| Data provided |

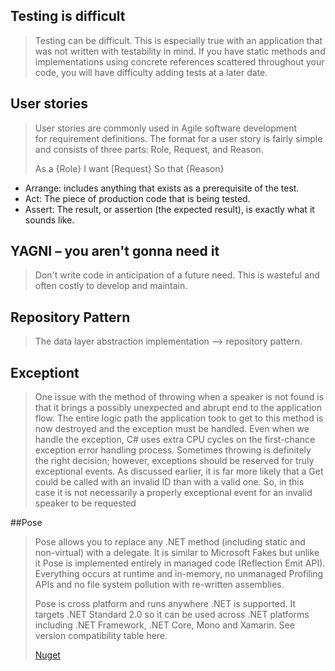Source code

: ## Testing is difficult</h1>
> Testing can be difficult. This is especially true with an application that was not written with testability in mind. If you have static methods and implementations using concrete references scattered throughout your code, you will have difficulty adding tests at a later date.<p>

## User stories
> User stories are commonly used in Agile software development for requirement definitions. The format for a user story is fairly simple and consists of three parts: Role, Request, and Reason. 
>
>As a {Role} I want [Request} So that {Reason}
* Arrange: includes anything that exists as a prerequisite of the test.
* Act: The piece of production code that is being tested.
* Assert: The result, or assertion (the expected result), is exactly what it sounds like.</li>

## YAGNI – you aren't gonna need it
> Don't write code in anticipation of a future need. This is wasteful and often costly to develop and maintain.</p>

## Repository Pattern
>The data layer abstraction implementation --> repository pattern.

## Exceptiont
>One issue with the method of throwing when a speaker is not found is that it brings a possibly unexpected and abrupt end to the application flow. The entire logic path the application took to get to this method is now destroyed and the exception must be handled. Even when we handle the exception, C# uses extra CPU cycles on the first-chance exception error handling process. Sometimes throwing is definitely the right decision; however, exceptions should be reserved for truly exceptional events. As discussed earlier, it is far more likely that a Get could be called with an invalid ID than with a valid one. So, in this case it is not necessarily a properly exceptional event for an invalid speaker to be requested

##Pose
> Pose allows you to replace any .NET method (including static and non-virtual) with a delegate. It is similar to Microsoft Fakes but unlike it Pose is implemented entirely in managed code (Reflection Emit API). Everything occurs at runtime and in-memory, no unmanaged Profiling APIs and no file system pollution with re-written assemblies.
>
> Pose is cross platform and runs anywhere .NET is supported. It targets .NET Standard 2.0 so it can be used across .NET platforms including .NET Framework, .NET Core, Mono and Xamarin. See version compatibility table here.
>
> <a href="https://www.nuget.org/packages/Pose/">Nuget</a>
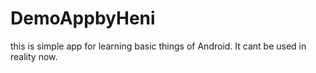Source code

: # DemoAppbyHeni
this is simple app for learning basic things of Android. It cant be used  in reality now.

| Assigned task |
Could you repeat exactly the lines in the listing above from the one with "a later date.<p>" down to the one with "it sounds like.</li>"? Include both of those lines.

| Task response |
> Testing can be difficult. This is especially true with an application that was not written with testability in mind. If you have static methods and implementations using concrete references scattered throughout your code, you will have difficulty adding tests at a later date.<p>

## User stories
> User stories are commonly used in Agile software development for requirement definitions. The format for a user story is fairly simple and consists of three parts: Role, Request, and Reason. 
>
>As a {Role} I want [Request} So that {Reason}
* Arrange: includes anything that exists as a prerequisite of the test.
* Act: The piece of production code that is being tested.
* Assert: The result, or assertion (the expected result), is exactly what it sounds like.</li>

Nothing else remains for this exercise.